I would not have wished for Mark Sanford's correspondence with his Argentine lover to have been made public. Most of us, I think, who have impulsively committed such intimate and passionate feelings to writing would cringe to have them published - and certainly would not want them tossed into the crass and dehumanizing environment that Sanford is now confronting.

But they are public, and I could not help myself. I read them. And, honestly, I found them quite beautiful. They are not momentous or articulate or consequential in the way that literature can be. But they are affecting and passionate and deeply, deeply human. In their poignant clumsiness, they reveal, not only two adults very much in one another's complicated thrall, but something very important about the unpredictable, irresistible imperative of love.

Which is another way of saying that I think this anti-gay Republican politician from South Carolina has helped make the argument for gay marriage in a way that few of us have been able to.

Take this passage, from Maria, about their feelings for one another: "Sometimes you don't choose things, they just happen ..." Could there be a more universal, recognizable definition of how feelings of love have no identifiable provenance? Even though it was written by a woman who seems quite heterosexual, can anyone who is homosexual avoid hearing echoes of "I didn't choose to be gay" in this expression of futility in the face of love? Maria goes on, in words that any lesbian or gay man who has finally stopped resisting their truest, inner self could recognize: "I can't redirect my feelings and I am very happy with mine towards you."

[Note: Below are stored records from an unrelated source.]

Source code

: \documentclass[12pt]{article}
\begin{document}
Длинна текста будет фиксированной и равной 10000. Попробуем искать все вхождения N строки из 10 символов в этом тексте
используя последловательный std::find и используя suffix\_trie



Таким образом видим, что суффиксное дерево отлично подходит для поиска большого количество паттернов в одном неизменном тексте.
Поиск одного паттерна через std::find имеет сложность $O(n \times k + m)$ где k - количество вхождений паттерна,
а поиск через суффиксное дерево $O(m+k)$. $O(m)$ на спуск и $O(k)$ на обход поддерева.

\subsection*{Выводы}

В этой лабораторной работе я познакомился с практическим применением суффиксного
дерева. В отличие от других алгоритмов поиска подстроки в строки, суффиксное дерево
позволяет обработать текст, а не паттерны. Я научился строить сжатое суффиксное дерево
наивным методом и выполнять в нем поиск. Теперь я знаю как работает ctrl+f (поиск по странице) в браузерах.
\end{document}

Or compare this passage Sanford wrote, with what we have argued so invariably for decades: "The rarest of all commodities in this world is love. It is that thing that we all yearn for at some level - to be simply loved unconditionally for nothing more than who we are - not what we can get, give or become." It is sentiments like this that separate Sanford from some politicians whose scandals have been swept in with his - Elliot Spitzer, Larry Craig and David Vitter. There is no (fair) comparison between their pursuit of sexual gratification and Sanford's deep, personal affection for, even adoration of, a woman not his wife.

This is all the difference in the world - both for Sanford, and particularly for us. The history of prejudice against lesbians and gay men comes primarily from the notion that it is our sexual natures which drive us. And if that were true, marriage would not need to be of any concern to us now that the sodomy laws are gone.

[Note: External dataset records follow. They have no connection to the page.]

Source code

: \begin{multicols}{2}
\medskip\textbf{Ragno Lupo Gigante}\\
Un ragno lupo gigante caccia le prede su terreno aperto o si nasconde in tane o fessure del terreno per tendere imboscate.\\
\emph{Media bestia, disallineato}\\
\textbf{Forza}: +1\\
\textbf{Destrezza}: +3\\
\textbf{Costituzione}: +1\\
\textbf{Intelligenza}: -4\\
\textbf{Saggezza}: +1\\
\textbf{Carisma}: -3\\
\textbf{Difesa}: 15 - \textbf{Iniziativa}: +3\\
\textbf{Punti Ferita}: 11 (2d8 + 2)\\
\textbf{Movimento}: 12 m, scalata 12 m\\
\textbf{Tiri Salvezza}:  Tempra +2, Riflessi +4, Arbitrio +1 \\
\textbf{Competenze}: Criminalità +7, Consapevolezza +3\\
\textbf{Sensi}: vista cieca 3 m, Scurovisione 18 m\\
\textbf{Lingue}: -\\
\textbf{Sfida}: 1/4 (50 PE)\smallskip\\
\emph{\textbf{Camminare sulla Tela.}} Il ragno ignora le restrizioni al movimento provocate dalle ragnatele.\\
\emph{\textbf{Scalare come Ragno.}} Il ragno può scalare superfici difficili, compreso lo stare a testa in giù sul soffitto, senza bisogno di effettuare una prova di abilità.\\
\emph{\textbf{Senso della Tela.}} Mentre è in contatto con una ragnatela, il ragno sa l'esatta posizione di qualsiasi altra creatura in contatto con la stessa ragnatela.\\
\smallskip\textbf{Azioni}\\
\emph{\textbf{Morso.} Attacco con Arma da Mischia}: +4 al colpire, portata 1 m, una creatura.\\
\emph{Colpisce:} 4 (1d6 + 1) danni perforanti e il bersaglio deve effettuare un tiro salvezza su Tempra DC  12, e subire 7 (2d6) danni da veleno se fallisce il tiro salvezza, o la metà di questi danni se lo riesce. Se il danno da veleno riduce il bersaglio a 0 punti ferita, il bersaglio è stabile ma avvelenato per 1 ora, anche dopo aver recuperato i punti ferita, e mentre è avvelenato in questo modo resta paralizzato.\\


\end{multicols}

But in this historical moment of sexual decriminalization, marriage is even more important to us - and for the same reason it's important to heterosexuals. It involves something so much greater than just sex. It involves love, the kind that takes you by surprise and leaves you breathless - and a little bit obsessed. Marriage is an institution that channels love, tames it and denatures it some, for a longer-term benefit - not only to children but to the couple.

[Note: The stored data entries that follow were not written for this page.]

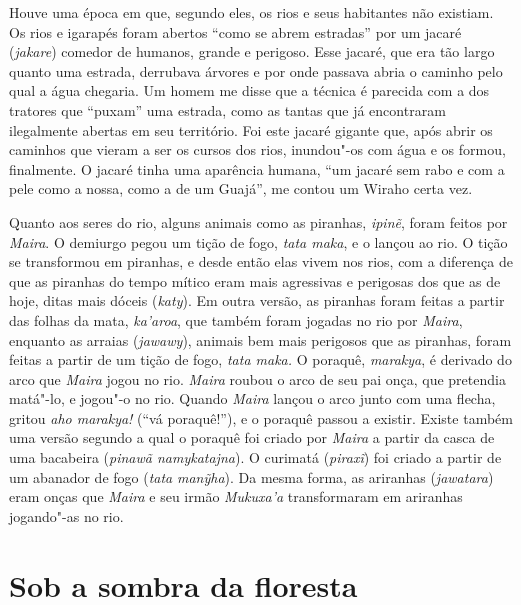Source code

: Houve uma época em que, segundo eles, os rios e seus habitantes não
existiam. Os rios e igarapés foram abertos ``como se abrem estradas'' por
um jacaré (\emph{jakare}) comedor de humanos, grande e perigoso. Esse
jacaré, que era tão largo quanto uma estrada, derrubava árvores e por
onde passava abria o caminho pelo qual a água chegaria. Um homem me
disse que a técnica é parecida com a dos tratores que ``puxam'' uma
estrada, como as tantas que já encontraram ilegalmente abertas em seu
território. Foi este jacaré gigante que, após abrir os caminhos que
vieram a ser os cursos dos rios, inundou"-os com água e os formou,
finalmente. O jacaré tinha uma aparência humana, ``um jacaré sem rabo e
com a pele como a nossa, como a de um Guajá'', me contou um Wiraho certa
vez.

Quanto aos seres do rio, alguns animais como as piranhas, \emph{ipinẽ},
foram feitos por \emph{Maira}. O demiurgo pegou um tição de fogo,
\emph{tata maka}, e o lançou ao rio. O tição se transformou em piranhas,
e desde então elas vivem nos rios, com a diferença de que as piranhas do
tempo mítico eram mais agressivas e perigosas dos que as de hoje, ditas
mais dóceis (\emph{katy}). Em outra versão, as piranhas foram feitas a
partir das folhas da mata, \emph{ka'aroa}, que também foram jogadas no
rio por \emph{Maira}, enquanto as arraias (\emph{jawawy}), animais bem
mais perigosos que as piranhas, foram feitas a partir de um tição de
fogo, \emph{tata maka.} O poraquê, \emph{marakya}, é derivado do arco
que \emph{Maira} jogou no rio. \emph{Maira} roubou o arco de seu pai
onça, que pretendia matá"-lo, e jogou"-o no rio. Quando \emph{Maira}
lançou o arco junto com uma flecha, gritou \emph{aho marakya!} (``vá
poraquê!''), e o poraquê passou a existir. Existe também uma versão
segundo a qual o poraquê foi criado por \emph{Maira} a partir da casca de uma
bacabeira (\emph{pinawã namykatajna}). O curimatá (\emph{piraxĩ}) foi
criado a partir de um abanador de fogo (\emph{tata} \emph{manỹha}). Da
mesma forma, as ariranhas (\emph{jawatara}) eram onças que \emph{Maira}
e seu irmão \emph{Mukuxa'a} transformaram em ariranhas jogando"-as no
rio.

\section{Sob a sombra da floresta }\label{sob-a-sombra-da-floresta}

Adultery is a problem - an eternal one - because it interrupts the stability of marriage. It is, in fact, an impulse we should control but, as we see again and again, that unpremeditated love has a force and logic of its own.

Sanford's adultery is wrong, but his heartrending experience is all too human. It is that humanity lesbians and gay men are still struggling to have the public understand about us. We are as surprised and delighted by love as any heterosexual. And we have as little control over it. As Sanford writes, "How in the world this lightening [sic] strike snuck up on us I am still not quite sure."

I don't know if any of this will or should change Sanford's mind about same-sex marriage, and I admit that question is almost beside the point. But if anyone understands love's hegemony the way we do, it is Sanford. As I read him expressing his tenderest and most rapturous feelings, I saw some of myself in him. Someday, I hope he can understand why.

13 Comments for “Love Letters”

  1. posted by Casey on

    Y’know, I hope Gov. Sanford somehow stumbles across this post someday and reads it. Not because I think it would do anything regarding his opinions on same-sex marriage – like the author says, that seems pretty beside the point – but because it’s the first place I’ve seen in all of the coverage of this event where somebody actually shows the man some real grace, understanding and kindness. I think he could use a bit of that today, and I know we can all use an example of doing so. Thanks for writing this, David.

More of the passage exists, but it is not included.